After making these observations, Deputy Garrett asked Swiger to get out of the vehicle because he was concerned Swiger might have a weapon under the blanket (Tr. p. 15-16).
Once Swiger was out of the vehicle, Swiger asked Garrett if he was being detained (Tr. p. 16). Deputy Garrett believes he responded by telling Swiger that he needed to pat him down and check him for weapons (Tr. p. 16). Deputy Garrett reports that he could plainly see a knife clip in Swiger's pants pocket which prompted him to ask Swiger again if he had any weapons or controlled substances. Swiger answered, again, that he did not (Tr. p. 16). Deputy Garrett removed the knife from Swiger's pocket: it was a spring operated knife with a 3-5/16th inch cutting edge (Tr. p. 27). Deputy Garrett considered the knife to be a weapon and had the knife been the only weapon, he may not have charged him with a concealed weapon charge (Tr. p. 15-16).

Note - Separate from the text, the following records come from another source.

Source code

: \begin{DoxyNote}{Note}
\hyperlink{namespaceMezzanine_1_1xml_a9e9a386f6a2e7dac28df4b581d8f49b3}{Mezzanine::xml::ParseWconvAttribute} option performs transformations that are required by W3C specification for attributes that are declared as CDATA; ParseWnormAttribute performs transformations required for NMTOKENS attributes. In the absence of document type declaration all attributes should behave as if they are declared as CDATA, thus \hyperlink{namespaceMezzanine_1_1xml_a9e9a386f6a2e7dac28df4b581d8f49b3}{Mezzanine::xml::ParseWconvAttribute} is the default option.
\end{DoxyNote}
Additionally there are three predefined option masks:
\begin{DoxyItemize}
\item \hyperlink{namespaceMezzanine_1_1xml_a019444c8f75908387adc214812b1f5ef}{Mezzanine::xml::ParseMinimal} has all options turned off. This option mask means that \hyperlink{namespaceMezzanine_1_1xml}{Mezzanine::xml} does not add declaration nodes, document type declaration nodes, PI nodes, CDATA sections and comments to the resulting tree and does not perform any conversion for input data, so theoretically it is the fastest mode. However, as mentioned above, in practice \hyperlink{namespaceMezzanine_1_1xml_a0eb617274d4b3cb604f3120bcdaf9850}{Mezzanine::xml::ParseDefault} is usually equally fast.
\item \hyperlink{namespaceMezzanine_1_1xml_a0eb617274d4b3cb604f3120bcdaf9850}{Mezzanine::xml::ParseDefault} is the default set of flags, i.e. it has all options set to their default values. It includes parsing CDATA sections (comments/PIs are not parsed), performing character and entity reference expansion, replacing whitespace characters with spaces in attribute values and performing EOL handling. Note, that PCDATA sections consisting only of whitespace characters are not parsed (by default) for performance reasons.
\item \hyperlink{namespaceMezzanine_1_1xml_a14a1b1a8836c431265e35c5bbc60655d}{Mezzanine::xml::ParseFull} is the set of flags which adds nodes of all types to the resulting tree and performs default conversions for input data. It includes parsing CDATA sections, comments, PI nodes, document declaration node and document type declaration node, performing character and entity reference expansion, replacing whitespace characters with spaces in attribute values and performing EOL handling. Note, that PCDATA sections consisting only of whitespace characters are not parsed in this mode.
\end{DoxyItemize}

During the Motion Hearing, Deputy Garrett agreed that a knife may be common to have in West Virginia.
Deputy Garrett then performed a "Terry frisk." While conducting the Terry frisk, Deputy Garrett felt what he thought was a marijuana pipe in Swiger's right front pocket (Tr. p. 18). Deputy Garrett further inquired if Swiger had any marijuana in his pocket, to which Swiger replied "yes maybe a little bit."(Tr. p. 18). While retrieving the marijuana pipe, Deputy Garrett felt and removed a .22 caliber derringer firearm (Tr. p 18-19). It was loaded (Tr. p. 21-22). Upon discovering the .22 caliber firearm, Deputy Garrett placed Swiger in restraints (steel handcuffs) (Tr. p. 19). Deputy Garrett stated that he used restraints because: (1) it was a matter of officer safety; and (2) if Swiger did not have a concealed weapons permit, he would have been carrying the weapon illegally (Tr. p. 19). At this point in time, Deputy Garrett considered Swiger to be 'in custody' (Tr. p. 19).
After placing Swiger in restraints, Deputy Garrett searched the same pocket in which marijuana pipe was found (Tr. p. 20). In that pocket, he found a plastic bag of green vegetation thought to be marijuana (Tr. p. 20). Again, Deputy Garrett asked Swiger if he had any additional firearms in his vehicle. Deputy Garrett stated that Swiger responded that he did have a handgun (Tr. p. 21). Deputy Garrett could not remember if Swiger had told him about the rifle in the backseat (Tr. p. 22).
During the Motion Hearing, Deputy Garrett could not remember if Swiger said he "did" have a handgun in the vehicle or that he "might" have a handgun in the vehicle.
Deputy Garrett put Swiger in the back of his police cruiser and again asked Swiger if there were any firearms in the car (Tr. p. 21). Swiger testified he then told Garrett there may be a revolver or a handgun in the car (Tr. p. 21).
Deputy Garrett then called for another officer as well as a tow truck (Tr. p. 22). He felt that it was necessary to have the vehicle towed because Swiger's car was on private property and, at that point, Swiger was going to be arrested and unable to move the car (Tr. p. 22-23). This decision is in accordance with the Marion County Sheriff's Department's policy (Tr. p. 23). Since Deputy Garrett was having the vehicle towed, he stated that he had to inventory the contents (also in accordance with routine practices of the Marion County Sheriff's Department) (Tr. p.23-24). Consequently, Deputy Garrett performed an inventory search of Swiger's vehicle (Tr. p. 23-24).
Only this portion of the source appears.